HiOS (), is an Android-based operating system developed by Hong Kong mobile phone manufacturer Tecno Mobile, a subsidiary of Transsion Holdings, exclusively for their smartphones.

HiOS allows for a wide range of user customization without requiring rooting the mobile device. The operating system is also bundled with utility applications that allow users to free up memory, freeze applications, limit data accessibility to applications among others. HiOS comes with features like; Launcher, Private Safe, Split Screen and Lockscreen Notification.

History
In April 2016, Tecno Mobile released HiOS 1.0, based on Android 6.0 "Marshmallow", featuring a launcher and micro-intelligence. The HiOS was first launched on Tecno Boom J8.  In March 2017, HiOS 2.0 was released based on Android 7.0 "Nougat", launching on Camon CX and L9 Plus. It also came with launcher, consisting of Hi Search, Hi Theme, Hi Manager and split screen.

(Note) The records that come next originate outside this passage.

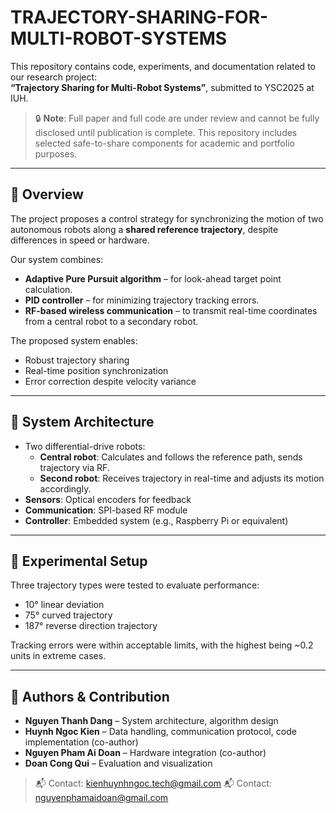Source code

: # TRAJECTORY-SHARING-FOR-MULTI-ROBOT-SYSTEMS

This repository contains code, experiments, and documentation related to our research project:  
**“Trajectory Sharing for Multi-Robot Systems”**, submitted to YSC2025 at IUH.

> 🔒 **Note**: Full paper and full code are under review and cannot be fully disclosed until publication is complete. This repository includes selected safe-to-share components for academic and portfolio purposes.

---

## 📖 Overview

The project proposes a control strategy for synchronizing the motion of two autonomous robots along a **shared reference trajectory**, despite differences in speed or hardware.

Our system combines:
- **Adaptive Pure Pursuit algorithm** – for look-ahead target point calculation.
- **PID controller** – for minimizing trajectory tracking errors.
- **RF-based wireless communication** – to transmit real-time coordinates from a central robot to a secondary robot.

The proposed system enables:
- Robust trajectory sharing
- Real-time position synchronization
- Error correction despite velocity variance

---

## 🔧 System Architecture

- Two differential-drive robots:
  - **Central robot**: Calculates and follows the reference path, sends trajectory via RF.
  - **Second robot**: Receives trajectory in real-time and adjusts its motion accordingly.
- **Sensors**: Optical encoders for feedback
- **Communication**: SPI-based RF module
- **Controller**: Embedded system (e.g., Raspberry Pi or equivalent)

---

## 🔬 Experimental Setup

Three trajectory types were tested to evaluate performance:
- 10° linear deviation
- 75° curved trajectory
- 187° reverse direction trajectory

Tracking errors were within acceptable limits, with the highest being ~0.2 units in extreme cases.

---

## 👥 Authors & Contribution

- **Nguyen Thanh Dang** – System architecture, algorithm design
- **Huynh Ngoc Kien** – Data handling, communication protocol, code implementation (co-author)
- **Nguyen Pham Ai Doan** – Hardware integration (co-author)
- **Doan Cong Qui** – Evaluation and visualization

> 📬 Contact: kienhuynhngoc.tech@gmail.com
> 📬 Contact: nguyenphamaidoan@gmail.com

In October 2017, HiOS 3.0 was also released based on Android 7.0 as seen in HiOS 2.0, but with improved user interfaces, launching on Phantom 8 and Camon CM. HiOS 3.0 also came with Boomplay Music and Phoenix Browser as primary browsers, it also came with T-Point, Micro Intelligence and Eye Care.

In November 2018, HiOS 4.1 was released based on Android 8.1 "Oreo", launching on Camon 11 and Camon 11 Pro, featuring ZeroScreen, one-hand mode and dual apps. The HiOS 4.1 also came with Gesture Navigation and Face ID.

In April 2019, HiOS 5.0 was released based on Android 9.0 "Pie", launching on Spark 3 and Phantom 9, featuring Smart Panel, AI Read Mode and Intelligent Voice Broadcast. In September 2019, HiOS 5.5 was also released based on Android 9.0 "Pie", launching on Camon 12 and Spark 4, featuring AR Virtual Canvas, Closed Eye Detection, Gesture Call Picker and Fingerprint Reset Password.

In February 2020, HiOS 6.0 was released based on Android 10, launching on Camon 15. The beta version of HiOS 6.0 was released to Tecno Spark 3 Pro on 1 December 2019, featuring system-wide Dark Theme, Social Turbo and Game mode.

In September 2020, HiOS 7.0 was released based on Android 10, launching on Camon 16 series.

In May 2021, HiOS 7.6 was released based on Android 11, launching on Camon 17 series.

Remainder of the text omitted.